→ Required work
With pictures left out, extract every line between the start of the records below and the line holding "methods to work.", inclusive.

Records from a collection:

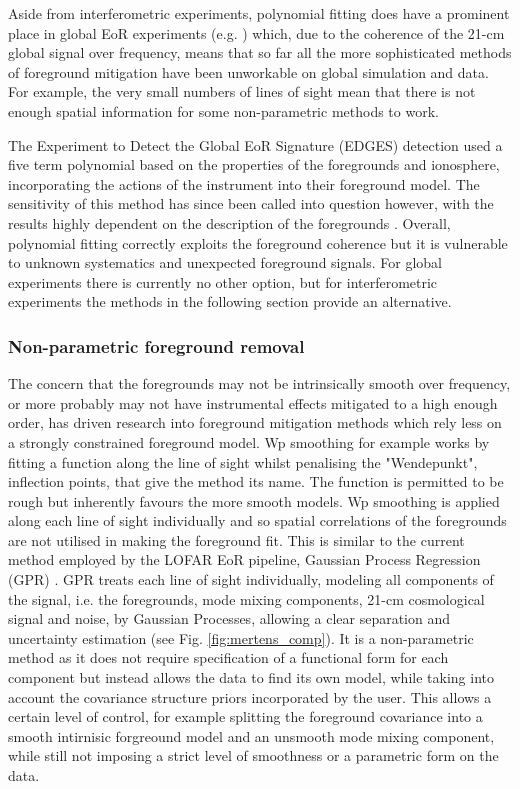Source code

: Aside from interferometric experiments, polynomial fitting does have a prominent place in global EoR experiments (e.g. \citet{Singh2018ApJ...858...54S,Bowman2018Natur.555...67B}) which, due to the coherence of the 21-cm global signal over frequency, means that so far all the more sophisticated methods of foreground mitigation have been unworkable on global simulation and data. For example, the very small numbers of lines of sight mean that there is not enough spatial information for some non-parametric methods to work.

The Experiment to Detect the Global EoR Signature (EDGES) detection \citet{Bowman2018Natur.555...67B} used a five term polynomial based on the properties of the foregrounds and ionosphere, incorporating the actions of the instrument into their foreground model. The sensitivity of this method has since been called into question however, with the results highly dependent on the description of the foregrounds \citep{Bradley2019ApJ...874..153B,Hills2018arXiv180501421H}. Overall, polynomial fitting correctly exploits the foreground coherence but it is vulnerable to unknown systematics and unexpected foreground signals. For global experiments there is currently no other option, but for interferometric experiments the methods in the following section provide an alternative.

\subsubsection{Non-parametric foreground removal}
\label{sec:nonpar}
The concern that the foregrounds may not be intrinsically smooth over frequency, or more probably may not have instrumental effects mitigated to a high enough order, has driven research into foreground mitigation methods which rely less on a strongly constrained foreground model. Wp smoothing \citet{Harker2009MNRAS.397.1138H} for example works by fitting a function along the line of sight whilst penalising the "Wendepunkt", inflection points, that give the method its name. The function is permitted to be rough but inherently favours the more smooth models. Wp smoothing is applied along each line of sight individually and so spatial correlations of the foregrounds are not utilised in making the foreground fit. This is similar to the current method employed by the LOFAR EoR pipeline, Gaussian Process Regression (GPR) \citet{Mertens2018MNRAS.478.3640M}. GPR treats each line of sight individually, modeling all components of the signal, i.e. the foregrounds, mode mixing components, 21-cm cosmological signal and noise, by Gaussian Processes, allowing a clear separation and uncertainty estimation (see Fig. \ref{fig:mertens_comp}). It is a non-parametric method as it does not require specification of a functional form for each component but instead allows the data to find its own model, while taking into account the covariance structure priors incorporated by the user. This allows a certain level of control, for example splitting the foreground covariance into a smooth intirnisic forgreound model and an unsmooth mode mixing component, while still not imposing a strict level of smoothness or a parametric form on the data.

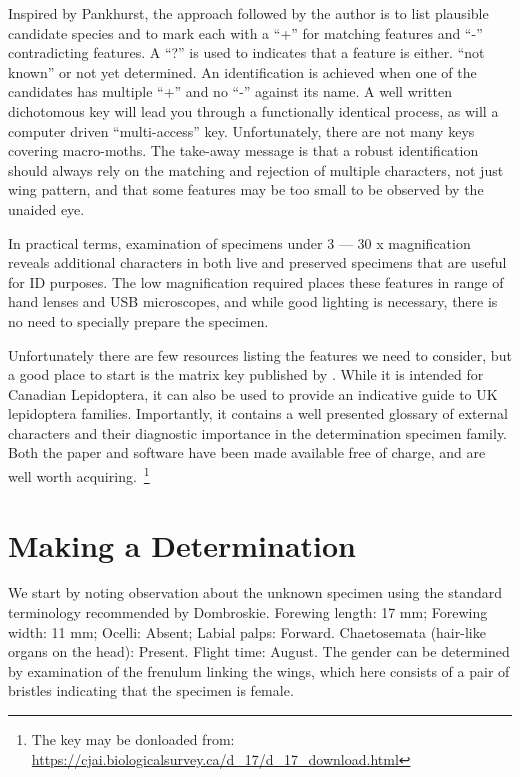 \documentclass[]{article}
\begin{document}
 Inspired by Pankhurst, the approach followed by the author is to list plausible candidate species and to mark each with a \enquote{+} for matching features and \enquote{-} contradicting features. A \enquote{?} is used to  indicates that a feature is either. \enquote{not known} or not yet determined. An identification is achieved when one of the candidates has multiple \enquote{+} and no \enquote{-} against its name.
 A well written dichotomous key will lead you through a functionally identical process, as will a computer driven \enquote{multi-access} key. Unfortunately, there are not many keys covering macro-moths.
 The take-away message is that a robust identification should always rely on the matching and rejection of multiple characters, not just wing pattern, and that some features  may be too small to be observed by the unaided eye.  
 
 In practical terms,  examination of specimens under  3 --- 30 x magnification reveals additional characters  in both live and preserved specimens that are useful for ID purposes. The low magnification required places these features in range of hand lenses and USB microscopes, and while good lighting is necessary, there is no need to specially prepare the specimen.
 
 Unfortunately there are few resources listing the features we need to consider, but a good place to start is the matrix key published by \cite{Dombroskie2011}. While it is intended for Canadian Lepidoptera, it can also be used to provide an indicative guide to UK lepidoptera families. Importantly, it contains a well presented glossary of external characters and their diagnostic importance in the determination specimen family. Both the paper and software have been made available free of charge, and are well worth acquiring.~\footnote{ The key may be donloaded from: \url{https://cjai.biologicalsurvey.ca/d_17/d_17_download.html}}
 
\section*{Making a Determination}
We start by noting observation about the unknown specimen using the standard terminology recommended by Dombroskie.
Forewing length: 17 mm; Forewing width: 11 mm;  Ocelli: Absent;  Labial palps: Forward. Chaetosemata (hair-like organs on the head):  Present. Flight time: August. The gender can be determined by examination of the frenulum linking the wings, which here consists of a pair of bristles indicating that the specimen is female.
\end{document}
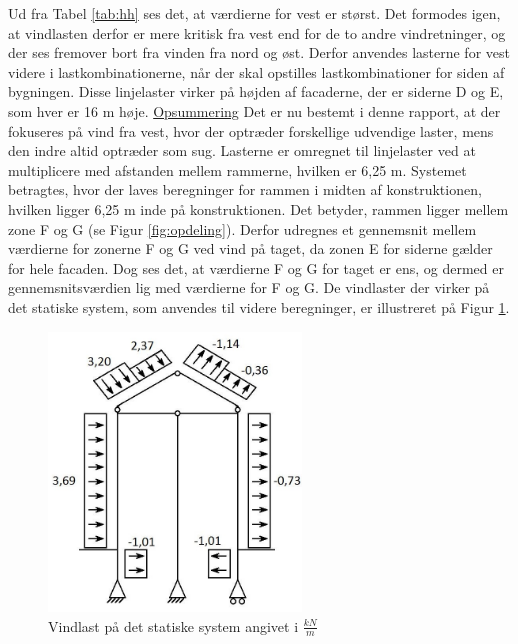 Ud fra Tabel \ref{tab:hh} ses det, at værdierne for vest er størst. Det formodes igen, at vindlasten derfor er mere kritisk fra vest end for de to andre vindretninger, og der ses fremover bort fra vinden fra nord og øst. Derfor anvendes lasterne for vest videre i lastkombinationerne, når der skal opstilles lastkombinationer for siden af bygningen.
\newline \indent{     }  Disse linjelaster virker på højden af facaderne, der er siderne D og E, som hver er 16 m høje.
\newline
\newline
\underline{Opsummering}
\newline
Det er nu bestemt i denne rapport, at der fokuseres på vind fra vest, hvor der optræder forskellige udvendige laster, mens den indre altid optræder som sug. Lasterne er omregnet til linjelaster ved at multiplicere med afstanden mellem rammerne, hvilken er 6,25 m. 
\newline
\newline
Systemet betragtes, hvor der laves beregninger for rammen i midten af konstruktionen, hvilken ligger 6,25 m inde på konstruktionen. Det betyder, rammen ligger mellem zone F og G (se Figur \ref{fig:opdeling}). Derfor udregnes et gennemsnit mellem værdierne for zonerne F og G ved vind på taget, da zonen E for siderne gælder for hele facaden. 
Dog ses det, at værdierne F og G for taget er ens, og dermed er gennemsnitsværdien lig med værdierne for F og G. 
\newline \indent{     }  De vindlaster der virker på det statiske system, som anvendes til videre beregninger, er illustreret på Figur \ref{fig:vindlast}. 

\begin{figure}[htbp]
	\centering
	\includegraphics[width=0.6\textwidth]{billeder/vindlast.png}
	\caption{Vindlast på det statiske system angivet i $\frac{kN}{m}$}
	\label{fig:vindlast}
\end{figure}


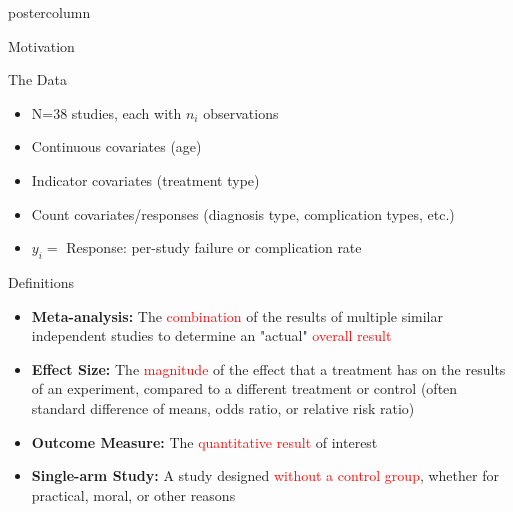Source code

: \documentclass[final]{beamer}\usepackage[]{graphicx}\usepackage[]{color}
\newcommand{\red}{\textcolor{red}}
\begin{document}
{\begin{frame}
\begin{columns}
\begin{column}{.33\textwidth}
\begin{beamercolorbox}[center,wd=\textwidth]{postercolumn}
\begin{minipage}[T]{.97\textwidth}
{\begin{block}{Motivation}
\end{block}
\vfill

\begin{block}{The Data}
	
\begin{itemize}
	\item N=38 studies, each with $n_i$ observations
	\item Continuous covariates (age)
	\item Indicator covariates (treatment type)
	\item Count covariates/responses (diagnosis type, complication types, etc.)
	\item $y_i=$ Response: per-study failure or complication rate
\end{itemize}
\vspace{-0.25cm}

\end{block}
\vfill

\begin{block}{Definitions}

\begin{itemize}
	\item \textbf{Meta-analysis:} The \red{combination} of the results of multiple similar independent studies to determine an "actual" \red{overall result}
\vspace{-0.25cm}
	\item \textbf{Effect Size:} The \red{magnitude} of the effect that a treatment has on the results of an experiment, compared to a different treatment or control (often standard difference of means, odds ratio, or relative risk ratio)
\vspace{-0.25cm}
  \item \textbf{Outcome Measure:} The \red{quantitative result} of interest
\vspace{-0.25cm}
  \item \textbf{Single-arm Study:} A study designed \red{without a control group}, whether for practical, moral, or other reasons
\end{itemize}
\vspace{-0.25cm}

\end{block}
\vfill


}
\end{minipage}
\end{beamercolorbox}
\end{column}
\end{columns}
\end{frame}}
\end{document}
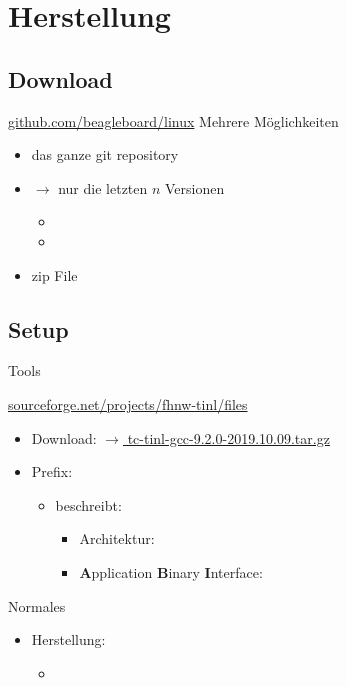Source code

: \section{Herstellung}

\subsection{Download}
\begin{frame}{\url{github.com/beagleboard/linux}}
             {Mehrere Möglichkeiten}
 \begin{itemize}
  \item das ganze git repository
  \item {$\to$ \Large nur die letzten $n$ Versionen }
  \begin{itemize}
   \item {}
   \item {}
  \end{itemize}
  \item zip File 
 \end{itemize}
\end{frame}

\subsection{Setup}
\begin{frame}{Tools}%
 \begin{description}[toolchain]
 
  \item[toolchain] {\small \url{sourceforge.net/projects/fhnw-tinl/files}}
   \begin{itemize}
    \item 
    Download: \href{https://drive.switch.ch/index.php/s/6Hmx59Dz9rm6p2n}
         {$\to$ tc-tinl-gcc-9.2.0-2019.10.09.tar.gz}
    
   \item Prefix: 
    \begin{itemize}
     \item beschreibt:
     \begin{itemize}
      \item Architektur: 
      \item {\bf A}pplication {\bf B}inary {\bf I}nterface: 
     \end{itemize}
    \end{itemize}
    \end{itemize}
  \item[make] Normales 
  \begin{itemize}
   \item {} Herstellung:
   \begin{itemize}
    \item {}
   \end{itemize}
  \end{itemize}
 \end{description}
\end{frame}

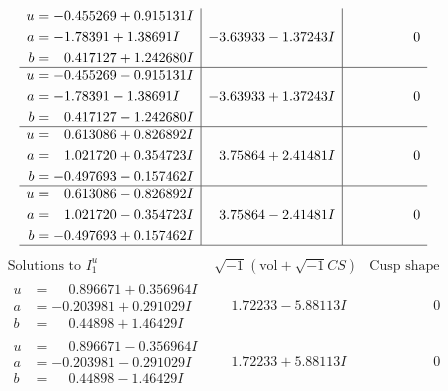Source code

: \documentclass[1p]{elsarticle_modified}
\theoremstyle{definition}
\newcommand{\I}{\sqrt{-1}}
\begin{document}
$$\begin{array}{c|c|c}
\begin{aligned}
u &= -0.455269 + 0.915131 I \\
a &= -1.78391 + 1.38691 I \\
b &= \phantom{-}0.417127 + 1.242680 I\end{aligned}
 & -3.63933 - 1.37243 I & \phantom{-0.000000 } 0 \\ \hline\begin{aligned}
u &= -0.455269 - 0.915131 I \\
a &= -1.78391 - 1.38691 I \\
b &= \phantom{-}0.417127 - 1.242680 I\end{aligned}
 & -3.63933 + 1.37243 I & \phantom{-0.000000 } 0 \\ \hline\begin{aligned}
u &= \phantom{-}0.613086 + 0.826892 I \\
a &= \phantom{-}1.021720 + 0.354723 I \\
b &= -0.497693 - 0.157462 I\end{aligned}
 & \phantom{-}3.75864 + 2.41481 I & \phantom{-0.000000 } 0 \\ \hline\begin{aligned}
u &= \phantom{-}0.613086 - 0.826892 I \\
a &= \phantom{-}1.021720 - 0.354723 I \\
b &= -0.497693 + 0.157462 I\end{aligned}
 & \phantom{-}3.75864 - 2.41481 I & \phantom{-0.000000 } 0\\
 \hline 
 \end{array}$$\newpage$$\begin{array}{c|c|c}  
\text{Solutions to }I^u_{1}& \I (\text{vol} + \sqrt{-1}CS) & \text{Cusp shape}\\
 \hline 
\begin{aligned}
u &= \phantom{-}0.896671 + 0.356964 I \\
a &= -0.203981 + 0.291029 I \\
b &= \phantom{-}0.44898 + 1.46429 I\end{aligned}
 & \phantom{-}1.72233 - 5.88113 I & \phantom{-0.000000 } 0 \\ \hline\begin{aligned}
u &= \phantom{-}0.896671 - 0.356964 I \\
a &= -0.203981 - 0.291029 I \\
b &= \phantom{-}0.44898 - 1.46429 I\end{aligned}
 & \phantom{-}1.72233 + 5.88113 I & \phantom{-0.000000 } 0 \\ \hline\begin{aligned}

\end{aligned}
\end{array}$$
\end{document}
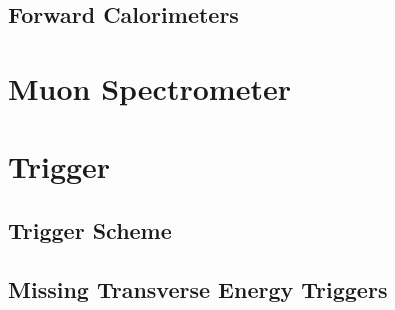 \subsection{Forward Calorimeters}


\section{Muon Spectrometer}


\section{Trigger}

\subsection{Trigger Scheme}

\subsection{Missing Transverse Energy Triggers}

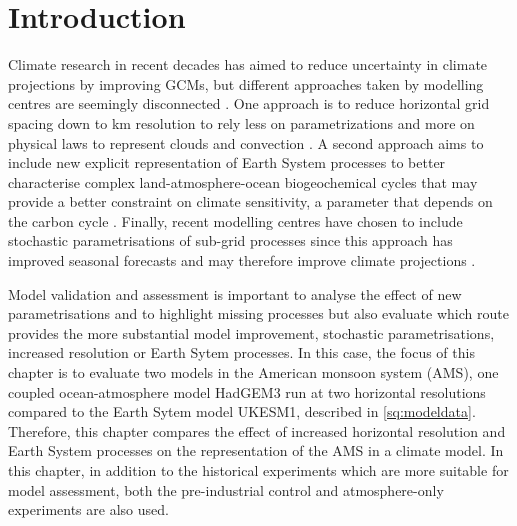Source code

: 
\section{Introduction}

Climate research in recent decades has aimed to reduce uncertainty in climate projections by improving GCMs, but different approaches taken by modelling centres are seemingly disconnected \citep{jakob2014}. One approach is to reduce horizontal grid spacing down to km resolution to rely less on parametrizations and more on physical laws to represent clouds and convection \citep{palmer2019}. A second approach aims to include new explicit representation of Earth System processes to better characterise complex land-atmosphere-ocean biogeochemical cycles that may provide a better constraint on climate sensitivity, a parameter that depends on the carbon cycle \citep{marotzke2017,sellar2019,andrews2019}. Finally, recent modelling centres have chosen to include  stochastic  parametrisations of sub-grid processes since this approach has improved seasonal forecasts and may therefore improve climate projections \citep{palmer2019st}. 

Model validation and assessment is important to analyse the effect of new parametrisations and to highlight missing processes but also evaluate which route provides the more substantial model improvement, stochastic parametrisations, increased resolution or Earth Sytem processes. In this case, the focus of this chapter is to evaluate two models in the American monsoon system (AMS), one coupled ocean-atmosphere model HadGEM3 run at two horizontal resolutions compared to the Earth Sytem model UKESM1, described in \ref{sq:modeldata}. Therefore, this chapter compares the effect of increased horizontal resolution and Earth System processes  on the representation of the AMS in a climate model. In this chapter, in addition to the historical experiments which are more suitable for model assessment, both the pre-industrial control and atmosphere-only experiments are also used. 

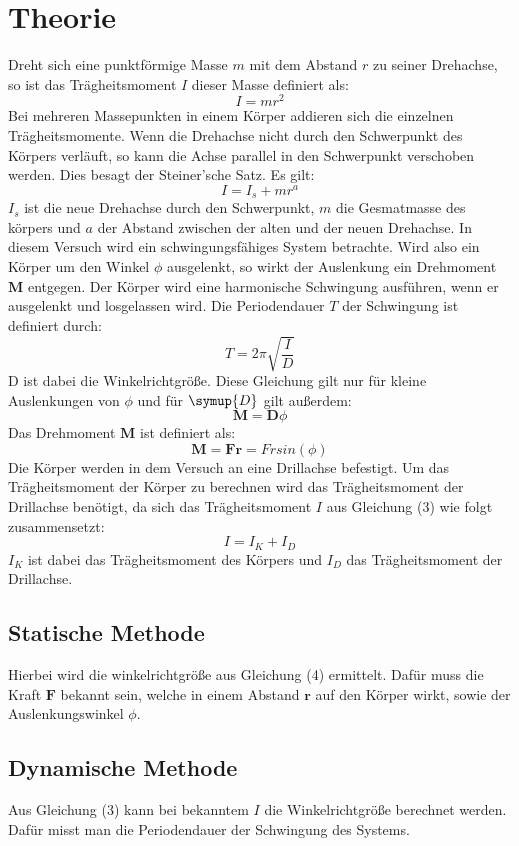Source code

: \section{Theorie}
\label{sec:Theorie}

\cite{sample}
Dreht sich eine punktförmige Masse $m$ mit dem Abstand $r$ zu seiner Drehachse, so
ist das Trägheitsmoment $I$ dieser Masse definiert als:
\begin{equation}
  I = m r^2
\end{equation}
Bei mehreren Massepunkten in einem Körper addieren sich die einzelnen
Trägheitsmomente.
Wenn die Drehachse nicht durch den Schwerpunkt des Körpers verläuft, so kann
die Achse parallel in den Schwerpunkt verschoben werden. Dies besagt der Steiner'sche
Satz. Es gilt:
\begin{equation}
  I = I_s + m r^a
\end{equation}
$I_s$ ist die neue Drehachse durch den Schwerpunkt, $m$ die Gesmatmasse
des körpers und $a$ der Abstand zwischen der alten und der neuen Drehachse.
In diesem Versuch wird ein schwingungsfähiges System betrachte. Wird also ein Körper
um den Winkel $\phi$ ausgelenkt, so wirkt der Auslenkung ein Drehmoment $\symbf{M}$ entgegen.
Der Körper wird eine harmonische Schwingung ausführen, wenn er ausgelenkt und
losgelassen wird. Die Periodendauer $T$ der Schwingung ist definiert durch:
\begin{equation}
  T = 2 \pi \sqrt{\frac{I}{D}}
\end{equation}
D ist dabei die Winkelrichtgröße. Diese Gleichung gilt nur für
kleine Auslenkungen von $\phi$ und für $\symup{D}$ gilt außerdem:
\begin{equation}
  \symbf{M} = \symbf{D} \phi
\end{equation}
Das Drehmoment $\symbf{M}$ ist definiert als:
\begin{equation}
  \symbf{M} = \symbf{F}{\symbf{r}} = F r sin(\phi)
\end{equation}
Die Körper werden in dem Versuch an eine Drillachse befestigt. Um das Trägheitsmoment
der Körper zu berechnen wird das Trägheitsmoment der Drillachse benötigt, da sich
das Trägheitsmoment $I$ aus Gleichung (3) wie folgt zusammensetzt:
\begin{equation}
  I = I_K + I_D
\end{equation}
$I_K$ ist dabei das Trägheitsmoment des Körpers und $I_D$ das
Trägheitsmoment der Drill\-achse.
\subsection{Statische Methode}
Hierbei wird die winkelrichtgröße aus Gleichung (4) ermittelt. Dafür muss die
Kraft $\symbf{F}$ bekannt sein, welche in einem Abstand $\symbf{r}$ auf den Körper wirkt,
sowie der Auslenkungswinkel $\phi$.
\subsection{Dynamische Methode}
Aus Gleichung (3) kann bei bekanntem $I$ die Winkelrichtgröße berechnet werden. Dafür
misst man die Periodendauer der Schwingung des Systems.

→ Exercise result
Source code

: Aside from interferometric experiments, polynomial fitting does have a prominent place in global EoR experiments (e.g. \citet{Singh2018ApJ...858...54S,Bowman2018Natur.555...67B}) which, due to the coherence of the 21-cm global signal over frequency, means that so far all the more sophisticated methods of foreground mitigation have been unworkable on global simulation and data. For example, the very small numbers of lines of sight mean that there is not enough spatial information for some non-parametric methods to work.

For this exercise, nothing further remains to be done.